Unified Robot Identity-Conditioned Policy

Updated 15 June 2026

Unified policy with robot identity conditioning is a framework that integrates explicit morphology information into a single control model for diverse robotic platforms.
It employs techniques like embedding-layer conditioning, hardware vector concatenation, and text-prompted identity to customize control for heterogeneous robots.
Empirical results show enhanced task performance, efficient cross-embodiment transfer, and robust privacy controls in multi-robot environments.

A unified policy with robot identity conditioning is a class of policy learning frameworks in robotics that enables a single, shared model to control multiple robots with heterogeneous embodiments. These policies explicitly incorporate information about robot morphology or identity—via embeddings, keys, raw descriptors, or prompts—allowing the policy to robustly generalize, adapt, or transfer across platforms with diverse dynamics, kinematics, and sensory configurations. Identity-conditioned policies contrast with purely agnostic approaches, which operate purely from observation and must infer morphology implicitly, and with monolithic approaches that train and maintain separate policies for each robot. Unified, identity-conditioned frameworks have emerged as a key enabler for scalable cross-embodiment control, efficient transfer, privacy, and foundation models in robot learning.
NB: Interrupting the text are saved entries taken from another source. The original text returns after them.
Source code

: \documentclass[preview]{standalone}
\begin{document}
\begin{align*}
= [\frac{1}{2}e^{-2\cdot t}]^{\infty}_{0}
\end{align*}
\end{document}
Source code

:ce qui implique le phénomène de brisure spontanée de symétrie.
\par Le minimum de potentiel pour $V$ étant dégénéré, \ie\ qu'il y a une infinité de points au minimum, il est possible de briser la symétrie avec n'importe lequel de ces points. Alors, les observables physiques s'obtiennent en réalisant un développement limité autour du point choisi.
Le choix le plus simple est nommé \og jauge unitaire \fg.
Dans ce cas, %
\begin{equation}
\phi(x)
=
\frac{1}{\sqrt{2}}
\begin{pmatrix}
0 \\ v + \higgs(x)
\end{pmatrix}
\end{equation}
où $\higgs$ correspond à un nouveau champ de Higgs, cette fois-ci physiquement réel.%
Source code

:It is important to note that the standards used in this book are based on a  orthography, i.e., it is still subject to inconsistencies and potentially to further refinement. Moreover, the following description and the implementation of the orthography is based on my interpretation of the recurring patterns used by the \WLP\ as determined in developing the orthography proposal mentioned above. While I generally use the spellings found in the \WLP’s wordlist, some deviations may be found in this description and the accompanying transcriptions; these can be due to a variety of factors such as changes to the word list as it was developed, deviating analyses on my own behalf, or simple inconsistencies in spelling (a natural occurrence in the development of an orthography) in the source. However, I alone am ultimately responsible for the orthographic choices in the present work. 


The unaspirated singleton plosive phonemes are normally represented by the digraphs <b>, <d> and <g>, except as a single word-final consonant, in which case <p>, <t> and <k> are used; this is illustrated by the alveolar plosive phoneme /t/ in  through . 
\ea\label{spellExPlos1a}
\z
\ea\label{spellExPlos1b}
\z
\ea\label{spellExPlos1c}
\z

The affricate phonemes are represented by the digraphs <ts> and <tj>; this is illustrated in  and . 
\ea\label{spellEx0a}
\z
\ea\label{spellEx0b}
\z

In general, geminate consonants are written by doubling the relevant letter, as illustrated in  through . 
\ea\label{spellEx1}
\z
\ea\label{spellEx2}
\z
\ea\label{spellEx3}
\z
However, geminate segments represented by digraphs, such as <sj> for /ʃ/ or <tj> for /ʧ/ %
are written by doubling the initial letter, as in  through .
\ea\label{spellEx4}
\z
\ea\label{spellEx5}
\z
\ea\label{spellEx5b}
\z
1. Core Architectures and Conditioning Mechanisms

Unified policies conditioned on robot identity employ diverse architectural strategies, but share a common goal: build a single model where robot morphology or identity is injected in a structured, learnable fashion so that task decomposition, perception, and control are compatible with cross-embodiment deployment. Dominant conditioning methodologies include:

Embedding-layer conditioning: Learnable robot-specific encoder/decoder modules prepend or append lightweight embeddings to shared model layers. For example, "Learning a Unified Latent Space for Cross-Embodiment Robot Control" (Yan et al., 21 Jan 2026) uses robot-specific encoders $E_r^A$ and decoders $D_r^A$ as front- and back-ends to a shared, contrastively trained latent space, with identity information implicitly carried by this layer assignment.
Text-prompted identity: In vision-language-action (VLA) Transformers such as CHORUS (Doshi et al., 10 Jun 2026), robot identity is encoded as a prompt (e.g., "<YAM>") concatenated to language tokens, so the attention backbone conditionally processes observations and tasks based on the prompt.
Hardware vector concatenation: In Hardware Conditioned Policies (HCP) (Chen et al., 2018), explicit (URDF-style) or implicit (learned) hardware vectors $v_h$ are concatenated to the state and used as input across MLP- or RL-based policies.
Per-joint and topology conditioning: Embodiment-aware transformers embed joint topology as attention biases, per-joint tokens, or FiLM-style attribute modulation (e.g., (Suzuki et al., 26 Feb 2026)). This leverages graph-structured message-passing and attribute-based featurewise affine modulation to reflect robot structure.
Discrete identity codes and gates: Methods such as PRoP (Christie et al., 22 Sep 2025) use robot-specific high-entropy identity keys to activate affine gating in selected layers, so only the correct key exposes a robot’s specialized behaviors.
Latent/implicit codes: Several approaches (Behavioral INRs (Kang et al., 10 Jun 2026), UniT (Chen et al., 21 Apr 2026)) leverage per-robot latent variables, often inferred via amortized encoders or auto-decoding, which modulate shared policy networks via FiLM or embedding injection.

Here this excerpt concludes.